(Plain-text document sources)
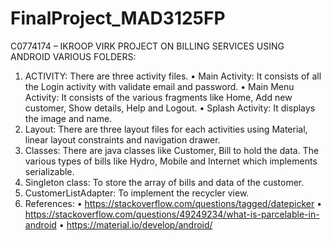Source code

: # FinalProject_MAD3125FP
C0774174 – IKROOP VIRK
PROJECT ON BILLING SERVICES USING ANDROID
VARIOUS FOLDERS:
1)	ACTIVITY: There are three activity files.
•	Main Activity: It consists of all the Login activity with validate email and password.
•	Main Menu Activity: It consists of the various fragments like Home, Add new customer, Show details, Help and Logout.
•	Splash Activity: It displays the image and name.
2)	Layout: There are three layout files for each activities using Material, linear layout constraints and navigation drawer.
3)	Classes: There are java classes like Customer, Bill to hold the data. The various types of bills like Hydro, Mobile and Internet which implements serializable.
4)	Singleton class: To store the array of bills and data of the customer.
5)	CustomerListAdapter: To implement the recycler view.
6)	References: 
•	https://stackoverflow.com/questions/tagged/datepicker
•	https://stackoverflow.com/questions/49249234/what-is-parcelable-in-android
•	https://material.io/develop/android/
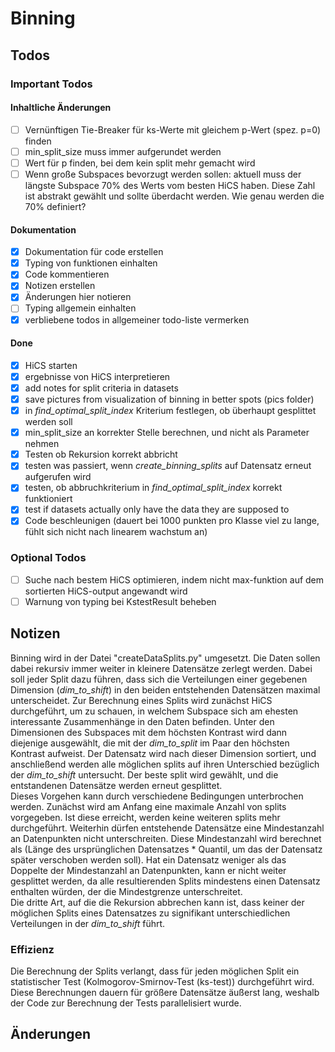 # Binning

## Todos

### Important Todos

#### Inhaltliche Änderungen

* [ ] Vernünftigen Tie-Breaker für ks-Werte mit gleichem p-Wert (spez. p=0) finden
* [ ] min_split_size muss immer aufgerundet werden
* [ ] Wert für p finden, bei dem kein split mehr gemacht wird
* [ ] Wenn große Subspaces bevorzugt werden sollen: aktuell muss der längste Subspace 70% des
Werts vom besten HiCS haben. Diese Zahl ist abstrakt gewählt und sollte überdacht werden. Wie genau
werden die 70% definiert?

#### Dokumentation

* [x] Dokumentation für code erstellen
* [x] Typing von funktionen einhalten
* [x] Code kommentieren
* [x] Notizen erstellen
* [x] Änderungen hier notieren
* [ ] Typing allgemein einhalten
* [x] verbliebene todos in allgemeiner todo-liste vermerken

#### Done

* [x] HiCS starten
* [x] ergebnisse von HiCS interpretieren
* [x] add notes for split criteria in datasets
* [x] save pictures from visualization of binning in better spots (pics folder)
* [x] in _find_optimal_split_index_ Kriterium festlegen, ob überhaupt gesplittet werden soll
* [x] min_split_size an korrekter Stelle berechnen, und nicht als Parameter nehmen
* [x] Testen ob Rekursion korrekt abbricht
* [x] testen was passiert, wenn _create_binning_splits_ auf Datensatz erneut aufgerufen wird
* [x] testen, ob abbruchkriterium in _find_optimal_split_index_ korrekt funktioniert
* [x] test if datasets actually only have the data they are supposed to
* [x] Code beschleunigen (dauert bei 1000 punkten pro Klasse viel zu lange, fühlt sich nicht
nach linearem wachstum an)

### Optional Todos
* [ ] Suche nach bestem HiCS optimieren, indem nicht max-funktion auf dem sortierten HiCS-output
angewandt wird
* [ ] Warnung von typing bei KstestResult beheben

## Notizen

Binning wird in der Datei "createDataSplits.py" umgesetzt. Die Daten sollen dabei rekursiv
immer weiter in kleinere Datensätze zerlegt werden. Dabei soll jeder Split dazu führen, dass
sich die Verteilungen einer gegebenen Dimension (_dim_to_shift_) in den beiden entstehenden
Datensätzen maximal unterscheidet. Zur Berechnung eines Splits wird zunächst HiCS durchgeführt,
um zu schauen, in welchem Subspace sich am ehesten interessante Zusammenhänge in den Daten
befinden. Unter den Dimensionen des Subspaces mit dem höchsten Kontrast wird dann diejenige
ausgewählt, die mit der _dim_to_split_ im Paar den höchsten Kontrast aufweist. Der Datensatz
wird nach dieser Dimension sortiert, und anschließend werden alle möglichen splits auf ihren
Unterschied bezüglich der _dim_to_shift_ untersucht. Der beste split wird gewählt, und die
entstandenen Datensätze werden erneut gesplittet.\
Dieses Vorgehen kann durch verschiedene Bedingungen unterbrochen werden. Zunächst wird am
Anfang eine maximale Anzahl von splits vorgegeben. Ist diese erreicht, werden keine weiteren
splits mehr durchgeführt. Weiterhin dürfen entstehende Datensätze eine Mindestanzahl an
Datenpunkten nicht unterschreiten. Diese Mindestanzahl wird berechnet als (Länge des
ursprünglichen Datensatzes * Quantil, um das der Datensatz später verschoben werden soll).
Hat ein Datensatz weniger als das Doppelte der Mindestanzahl an Datenpunkten, kann er nicht
weiter gesplittet werden, da alle resultierenden Splits mindestens einen Datensatz enthalten
würden, der die Mindestgrenze unterschreitet.\
Die dritte Art, auf die die Rekursion abbrechen kann ist, dass keiner der möglichen Splits
eines Datensatzes zu signifikant unterschiedlichen Verteilungen in der _dim_to_shift_ führt.

### Effizienz

Die Berechnung der Splits verlangt, dass für jeden möglichen Split ein statistischer Test
(Kolmogorov-Smirnov-Test (ks-test)) durchgeführt wird. Diese Berechnungen dauern für größere
Datensätze äußerst lang, weshalb der Code zur Berechnung der Tests parallelisiert wurde. 



## Änderungen

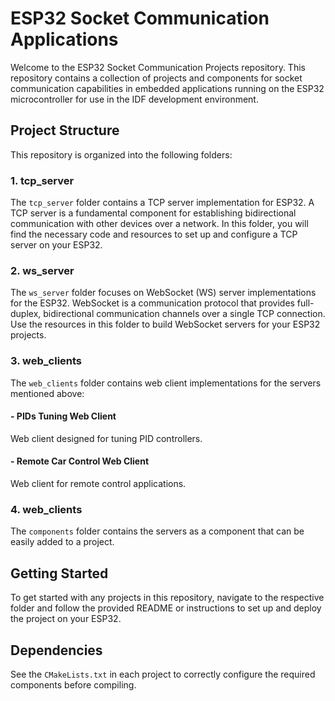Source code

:# ESP32 Socket Communication Applications

Welcome to the ESP32 Socket Communication Projects repository. This repository contains a collection of projects and components for socket communication capabilities in embedded applications running on the ESP32 microcontroller for use in the IDF development environment.

## Project Structure

This repository is organized into the following folders:

### 1. tcp_server

The `tcp_server` folder contains a TCP server implementation for ESP32. A TCP server is a fundamental component for establishing bidirectional communication with other devices over a network. In this folder, you will find the necessary code and resources to set up and configure a TCP server on your ESP32.

### 2. ws_server

The `ws_server` folder focuses on WebSocket (WS) server implementations for the ESP32. WebSocket is a communication protocol that provides full-duplex, bidirectional communication channels over a single TCP connection. Use the resources in this folder to build WebSocket servers for your ESP32 projects.

### 3. web_clients

The `web_clients` folder contains web client implementations for the servers mentioned above:

#### - PIDs Tuning Web Client

Web client designed for tuning PID controllers. 

#### - Remote Car Control Web Client

Web client for remote control applications.

### 4. web_clients

The `components` folder contains the servers as a component that can be easily added to a project. 

## Getting Started

To get started with any projects in this repository, navigate to the respective folder and follow the provided README or instructions to set up and deploy the project on your ESP32. 

## Dependencies
See the `CMakeLists.txt` in each project to correctly configure the required components before compiling. 
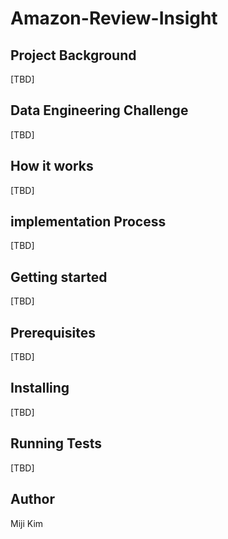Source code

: # Amazon-Review-Insight

## Project Background
[TBD]

## Data Engineering Challenge
[TBD]

## How it works
[TBD]

## implementation Process
[TBD]

## Getting started
[TBD]

## Prerequisites
[TBD]

## Installing
[TBD]

## Running Tests
[TBD]

## Author
Miji Kim
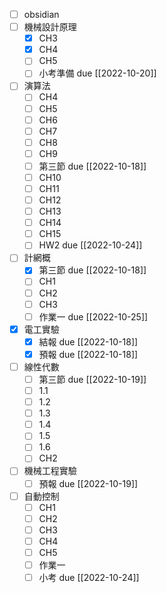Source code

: - [ ] obsidian
- [ ] 機械設計原理
	- [x] CH3
	- [x] CH4
	- [ ] CH5
	- [ ] 小考準備 due [[2022-10-20]]
- [ ] 演算法
	- [ ] CH4
	- [ ] CH5
	- [ ] CH6
	- [ ] CH7
	- [ ] CH8
	- [ ] CH9
	- [ ] 第三節 due [[2022-10-18]]
	- [ ] CH10
	- [ ] CH11
	- [ ] CH12
	- [ ] CH13
	- [ ] CH14
	- [ ] CH15
	- [ ] HW2 due  [[2022-10-24]]
- [ ] 計網概
	- [x] 第三節 due [[2022-10-18]]
	- [ ] CH1
	- [ ] CH2
	- [ ] CH3
	- [ ] 作業一 due [[2022-10-25]]
- [x] 電工實驗
	- [x] 結報 due [[2022-10-18]]
	- [x] 預報 due [[2022-10-18]]
- [ ] 線性代數
	- [ ] 第三節 due [[2022-10-19]]
	- [ ] 1.1
	- [ ] 1.2
	- [ ] 1.3
	- [ ] 1.4
	- [ ] 1.5
	- [ ] 1.6
	- [ ] CH2
- [ ] 機械工程實驗
	- [ ] 預報 due [[2022-10-19]]
- [ ] 自動控制
	- [ ] CH1
	- [ ] CH2
	- [ ] CH3
	- [ ] CH4
	- [ ] CH5
	- [ ] 作業一
	- [ ] 小考 due [[2022-10-24]]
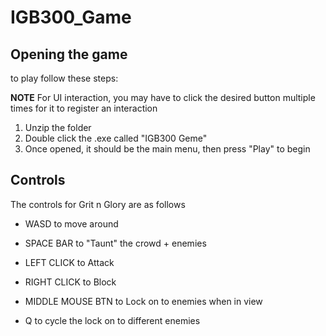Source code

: # IGB300_Game
 
## Opening the game
to play follow these steps: 

**NOTE** For UI interaction, you may have to click the desired button multiple times for it to register an interaction

1. Unzip the folder
2. Double click the .exe called "IGB300 Geme"
3. Once opened, it should be the main menu, then press "Play" to begin


## Controls
The controls for Grit n Glory are as follows 

- WASD to move around

- SPACE BAR to "Taunt" the crowd + enemies

- LEFT CLICK to Attack

- RIGHT CLICK to Block

- MIDDLE MOUSE BTN to Lock on to enemies when in view

- Q to cycle the lock on to different enemies 

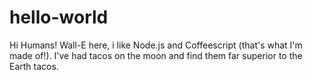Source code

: # hello-world

Hi Humans!
Wall-E here, i like Node.js and Coffeescript (that's what I'm made of!).
I've had tacos on the moon and find them far superior to the Earth tacos.
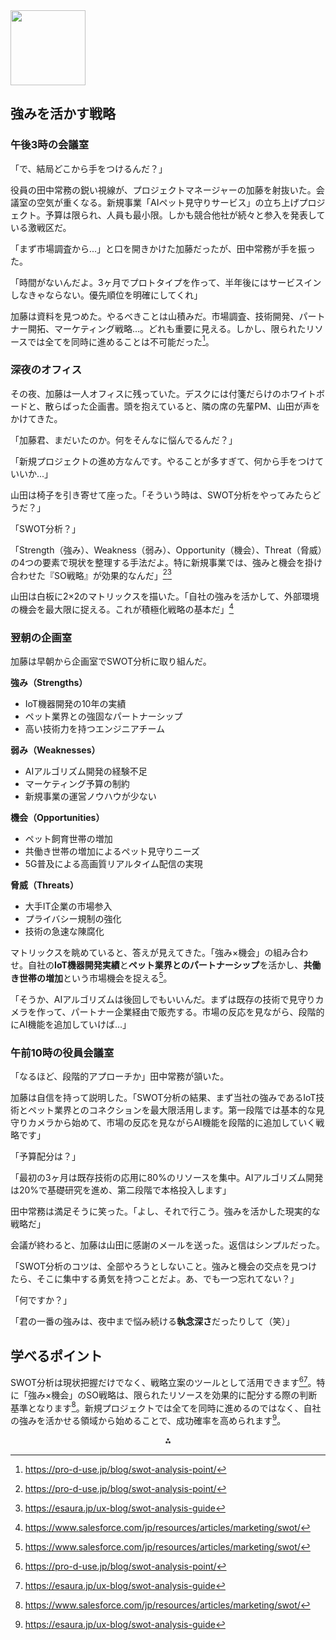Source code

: <img src="https://r2cdn.perplexity.ai/pplx-full-logo-primary-dark%402x.png" class="logo" width="120"/>

## 強みを活かす戦略

### 午後3時の会議室

「で、結局どこから手をつけるんだ？」

役員の田中常務の鋭い視線が、プロジェクトマネージャーの加藤を射抜いた。会議室の空気が重くなる。新規事業「AIペット見守りサービス」の立ち上げプロジェクト。予算は限られ、人員も最小限。しかも競合他社が続々と参入を発表している激戦区だ。

「まず市場調査から...」と口を開きかけた加藤だったが、田中常務が手を振った。

「時間がないんだよ。3ヶ月でプロトタイプを作って、半年後にはサービスインしなきゃならない。優先順位を明確にしてくれ」

加藤は資料を見つめた。やるべきことは山積みだ。市場調査、技術開発、パートナー開拓、マーケティング戦略...。どれも重要に見える。しかし、限られたリソースでは全てを同時に進めることは不可能だった[^1]。

### 深夜のオフィス

その夜、加藤は一人オフィスに残っていた。デスクには付箋だらけのホワイトボードと、散らばった企画書。頭を抱えていると、隣の席の先輩PM、山田が声をかけてきた。

「加藤君、まだいたのか。何をそんなに悩んでるんだ？」

「新規プロジェクトの進め方なんです。やることが多すぎて、何から手をつけていいか...」

山田は椅子を引き寄せて座った。「そういう時は、SWOT分析をやってみたらどうだ？」

「SWOT分析？」

「Strength（強み）、Weakness（弱み）、Opportunity（機会）、Threat（脅威）の4つの要素で現状を整理する手法だよ。特に新規事業では、強みと機会を掛け合わせた『SO戦略』が効果的なんだ」[^1][^2]

山田は白板に2×2のマトリックスを描いた。「自社の強みを活かして、外部環境の機会を最大限に捉える。これが積極化戦略の基本だ」[^3]

### 翌朝の企画室

加藤は早朝から企画室でSWOT分析に取り組んだ。

**強み（Strengths）**

- IoT機器開発の10年の実績
- ペット業界との強固なパートナーシップ
- 高い技術力を持つエンジニアチーム

**弱み（Weaknesses）**

- AIアルゴリズム開発の経験不足
- マーケティング予算の制約
- 新規事業の運営ノウハウが少ない

**機会（Opportunities）**

- ペット飼育世帯の増加
- 共働き世帯の増加によるペット見守りニーズ
- 5G普及による高画質リアルタイム配信の実現

**脅威（Threats）**

- 大手IT企業の市場参入
- プライバシー規制の強化
- 技術の急速な陳腐化

マトリックスを眺めていると、答えが見えてきた。「強み×機会」の組み合わせ。自社の**IoT機器開発実績**と**ペット業界とのパートナーシップ**を活かし、**共働き世帯の増加**という市場機会を捉える[^3]。

「そうか、AIアルゴリズムは後回しでもいいんだ。まずは既存の技術で見守りカメラを作って、パートナー企業経由で販売する。市場の反応を見ながら、段階的にAI機能を追加していけば...」

### 午前10時の役員会議室

「なるほど、段階的アプローチか」田中常務が頷いた。

加藤は自信を持って説明した。「SWOT分析の結果、まず当社の強みであるIoT技術とペット業界とのコネクションを最大限活用します。第一段階では基本的な見守りカメラから始めて、市場の反応を見ながらAI機能を段階的に追加していく戦略です」

「予算配分は？」

「最初の3ヶ月は既存技術の応用に80%のリソースを集中。AIアルゴリズム開発は20%で基礎研究を進め、第二段階で本格投入します」

田中常務は満足そうに笑った。「よし、それで行こう。強みを活かした現実的な戦略だ」

会議が終わると、加藤は山田に感謝のメールを送った。返信はシンプルだった。

「SWOT分析のコツは、全部やろうとしないこと。強みと機会の交点を見つけたら、そこに集中する勇気を持つことだよ。あ、でも一つ忘れてない？」

「何ですか？」

「君の一番の強みは、夜中まで悩み続ける**執念深さ**だったりして（笑）」

## 学べるポイント

SWOT分析は現状把握だけでなく、戦略立案のツールとして活用できます[^1][^2]。特に「強み×機会」のSO戦略は、限られたリソースを効果的に配分する際の判断基準となります[^3]。新規プロジェクトでは全てを同時に進めるのではなく、自社の強みを活かせる領域から始めることで、成功確率を高められます[^2]。

<div style="text-align: center">⁂</div>

[^1]: https://pro-d-use.jp/blog/swot-analysis-point/

[^2]: https://esaura.jp/ux-blog/swot-analysis-guide

[^3]: https://www.salesforce.com/jp/resources/articles/marketing/swot/

[^4]: https://www.dm-insight.jp/column/swot/

[^5]: https://www.plus-one.tech/posts/20200212

[^6]: https://clickup.com/ja/blog/52029/project-prioritization

[^7]: https://www.wantedly.com/companies/aisaac/post_articles/510429

[^8]: https://www.instagantt.com/ja/templates/what-is-swot-analysis

[^9]: https://note.com/yossytech123/n/n599c20e856eb

[^10]: https://note.com/kc_b_team/n/nb560c43ee9d9

[^11]: https://ones.com/ja/blog/swot-analysis-template/

[^12]: https://www.consultsourcing.jp/8334

[^13]: https://kigyo-startbook.com/19-swot-analysis

[^14]: https://relic.co.jp/battery/jigyou-kaihatsu/20519

[^15]: https://onlystory.co.jp/service/column/swot/

[^16]: https://ones.com/blog/ja/project-management-prioritization-key

[^17]: https://gaishishukatsu.com/archives/217158

[^18]: https://asana.com/ja/resources/swot-analysis

[^19]: https://www.nihon-ma.co.jp/columns/2022/x20220126/

[^20]: https://koujitsu.co.jp/blogs/swot-analytics/

[^21]: https://tryx-co.ltd/new-business/swot-analysis/

[^22]: https://marketing.clabel.jp/knowhow/marketing-strategy/3700/

[^23]: https://masnavi-mastop.com/swot-analysis-opportunity-threat/

[^24]: https://asana.com/ja/resources/elevator-pitch-examples

[^25]: https://note.com/mockupthefuture/n/n6f883af5936d

[^26]: https://www.sandt.co.jp/swot.htm

[^27]: https://hksllc.co.jp/2022/04/27/saikouchiku-swot/

[^28]: https://www.koukoku.jp/service/suketto/marketer/マーケティング戦略/【初心者必見】swot分析とは？概要から分析の手順/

What you should do: Return only the lines running from the start of the entries above to the line that contains "image and name.", inclusive, and omit every picture.

Output of the exercise:
Source code

: # FinalProject_MAD3125FP
C0774174 – IKROOP VIRK
PROJECT ON BILLING SERVICES USING ANDROID
VARIOUS FOLDERS:
1)	ACTIVITY: There are three activity files.
•	Main Activity: It consists of all the Login activity with validate email and password.
•	Main Menu Activity: It consists of the various fragments like Home, Add new customer, Show details, Help and Logout.
•	Splash Activity: It displays the image and name.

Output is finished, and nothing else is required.